Notícias

Voltar

86ª Edição

Aliado ameniza crítica no Twitter e diz que Temer é “ótimo presidente”  

Depois do puxão de orelhas de Temer, o chefe de gabinete da Presidência em São Paulo, Arlon Viana, tratou de atenuar as críticas que havia feito ao próprio Michel Temer, a quem classificou no post como “um presidente razoável”. O ministro da Fazenda, Henrique Meirelles, foi taxado de “bom economista” no tweet. Depois de ter levado bronca, o assessor tentou amenizar a repercussão negativa de suas opiniões na rede social, e alegou se tratar de “brincadeira”.

Amigo de Michel Temer há 18 anos, o chefe de gabinete da PR em São Paulo confirmou à coluna do Estadão ter recebido reclamações pelos posts polêmicos, apagou um comentário e trocou os adjetivos por “ótimo presidente” e “excelente economista”.

A repercussão negativa poderia ter sido evitada se o assessor não tivesse emitido opiniões críticas no perfil do Twitter. Um dos aprendizados em comunicação recomenda que “menos é mais”. Porta-vozes institucionais devem falar apenas o necessário e não emitir opiniões pessoais.

[+] Leia mais aqui

Redes sociais devem ser usadas sempre com estratégia

Porta-vozes experientes sabem, alguns depois de aprender com crises de imagem, que as redes sociais só devem ser usadas com estratégia de comunicação. Qualquer aventura diversa abre espaço para problemas e muito trabalho para minimizar o impacto na reputação.

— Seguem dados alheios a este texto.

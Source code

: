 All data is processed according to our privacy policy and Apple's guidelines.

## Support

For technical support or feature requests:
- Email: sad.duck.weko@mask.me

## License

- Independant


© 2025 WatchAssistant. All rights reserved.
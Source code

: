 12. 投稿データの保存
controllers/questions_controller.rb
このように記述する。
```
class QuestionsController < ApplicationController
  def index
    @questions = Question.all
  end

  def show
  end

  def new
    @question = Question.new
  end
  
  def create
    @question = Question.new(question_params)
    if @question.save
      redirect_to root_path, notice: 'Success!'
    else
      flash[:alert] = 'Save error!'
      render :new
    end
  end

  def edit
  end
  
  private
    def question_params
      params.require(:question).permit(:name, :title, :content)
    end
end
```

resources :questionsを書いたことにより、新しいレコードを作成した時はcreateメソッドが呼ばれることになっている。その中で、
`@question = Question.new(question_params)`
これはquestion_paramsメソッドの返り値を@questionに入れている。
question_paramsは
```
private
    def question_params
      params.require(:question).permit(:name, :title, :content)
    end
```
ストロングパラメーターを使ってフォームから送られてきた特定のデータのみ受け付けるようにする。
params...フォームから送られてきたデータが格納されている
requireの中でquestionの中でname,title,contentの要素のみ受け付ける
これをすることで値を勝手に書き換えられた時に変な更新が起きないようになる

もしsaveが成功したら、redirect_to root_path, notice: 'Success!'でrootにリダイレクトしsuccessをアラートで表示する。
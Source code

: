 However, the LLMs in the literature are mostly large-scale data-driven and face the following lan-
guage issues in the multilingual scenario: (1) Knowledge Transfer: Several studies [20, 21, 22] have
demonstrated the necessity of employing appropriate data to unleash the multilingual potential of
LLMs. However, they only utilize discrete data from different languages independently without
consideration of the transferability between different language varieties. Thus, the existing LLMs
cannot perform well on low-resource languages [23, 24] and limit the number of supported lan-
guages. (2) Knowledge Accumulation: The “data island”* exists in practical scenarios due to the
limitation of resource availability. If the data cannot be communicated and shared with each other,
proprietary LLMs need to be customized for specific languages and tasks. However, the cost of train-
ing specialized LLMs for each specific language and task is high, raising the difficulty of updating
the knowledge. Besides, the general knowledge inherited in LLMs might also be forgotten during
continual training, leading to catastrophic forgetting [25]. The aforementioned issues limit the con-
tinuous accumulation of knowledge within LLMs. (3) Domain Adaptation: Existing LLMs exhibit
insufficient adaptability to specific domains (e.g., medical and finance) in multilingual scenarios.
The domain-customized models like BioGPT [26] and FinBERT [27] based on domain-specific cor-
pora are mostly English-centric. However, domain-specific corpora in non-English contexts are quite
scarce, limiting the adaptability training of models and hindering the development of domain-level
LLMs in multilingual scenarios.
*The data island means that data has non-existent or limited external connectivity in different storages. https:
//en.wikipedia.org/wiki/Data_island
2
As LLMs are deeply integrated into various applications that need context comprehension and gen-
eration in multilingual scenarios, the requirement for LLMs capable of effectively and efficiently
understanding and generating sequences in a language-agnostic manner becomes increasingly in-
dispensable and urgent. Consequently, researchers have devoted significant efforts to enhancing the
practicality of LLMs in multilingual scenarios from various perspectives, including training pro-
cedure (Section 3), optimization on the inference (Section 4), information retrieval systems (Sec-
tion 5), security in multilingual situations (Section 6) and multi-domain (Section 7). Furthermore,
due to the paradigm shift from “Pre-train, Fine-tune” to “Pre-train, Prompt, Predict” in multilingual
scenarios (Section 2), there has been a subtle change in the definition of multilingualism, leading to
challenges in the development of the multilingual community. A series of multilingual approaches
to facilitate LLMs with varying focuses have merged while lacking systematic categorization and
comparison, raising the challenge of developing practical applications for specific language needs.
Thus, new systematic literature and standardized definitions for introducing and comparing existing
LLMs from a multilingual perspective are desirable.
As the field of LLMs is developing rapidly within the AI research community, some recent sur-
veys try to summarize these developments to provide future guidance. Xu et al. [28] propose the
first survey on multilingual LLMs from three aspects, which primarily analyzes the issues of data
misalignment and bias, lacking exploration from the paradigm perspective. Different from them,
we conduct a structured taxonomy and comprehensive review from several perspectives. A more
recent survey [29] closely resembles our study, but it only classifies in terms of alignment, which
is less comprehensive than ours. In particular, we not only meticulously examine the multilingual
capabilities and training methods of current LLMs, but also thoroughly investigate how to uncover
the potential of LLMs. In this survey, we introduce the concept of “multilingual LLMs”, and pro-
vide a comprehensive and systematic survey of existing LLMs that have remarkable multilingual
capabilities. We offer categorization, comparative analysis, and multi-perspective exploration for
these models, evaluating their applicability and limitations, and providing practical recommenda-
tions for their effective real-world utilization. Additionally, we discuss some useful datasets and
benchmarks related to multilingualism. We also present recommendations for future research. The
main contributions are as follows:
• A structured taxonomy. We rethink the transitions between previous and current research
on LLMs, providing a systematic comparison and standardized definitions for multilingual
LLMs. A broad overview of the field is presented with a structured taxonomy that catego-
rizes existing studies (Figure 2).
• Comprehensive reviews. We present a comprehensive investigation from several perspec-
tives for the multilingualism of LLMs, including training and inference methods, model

Em fase de pré-campanha política, essa diretriz deveria ser seguida à risca por aspirantes a cargos eletivos, sejam novos ou experientes na política. Segundo nota na Coluna do Estadão de 16 de janeiro, essa tem sido a receita do governador de São Paulo, Geraldo Alckmin. Ele tem usado as redes sociais só para fotos da família. Para caçar cliques de eleitores, tem evitado falar da disputa eleitoral.

[+] Saiba mais aqui

Segovia trata como “pequeno erro” o encontro fora da agenda com Temer

O diretor-geral da Polícia Federal, Fernando Segovia, atribuiu a um “pequeno erro” de sua equipe o encontro fora da agenda oficial com o presidente Michel Temer, ocorrido na segunda-feira (15/01). A conversa ocorreu na semana em que Temer deveria responder às 50 perguntas da PF no inquérito em que é investigado.

Ao tentar minimizar o fato com o adjetivo “pequeno”, algo sem amplitude nem grandeza, insignificante, segundo o dicionário Houaiss, o diretor da PF abriu espaço para a mídia fazer exatamente o contrário e chamar a atenção para a sua fala. O adjetivo virou manchete no portal do Globo, que repercutiu entrevista concedida à jornalista Miriam Leitão na GloboNews.

Em comunicação, o uso em excesso de adjetivos por porta-vozes e autoridades públicas também é um erro e costuma provocar grandes dores de cabeça.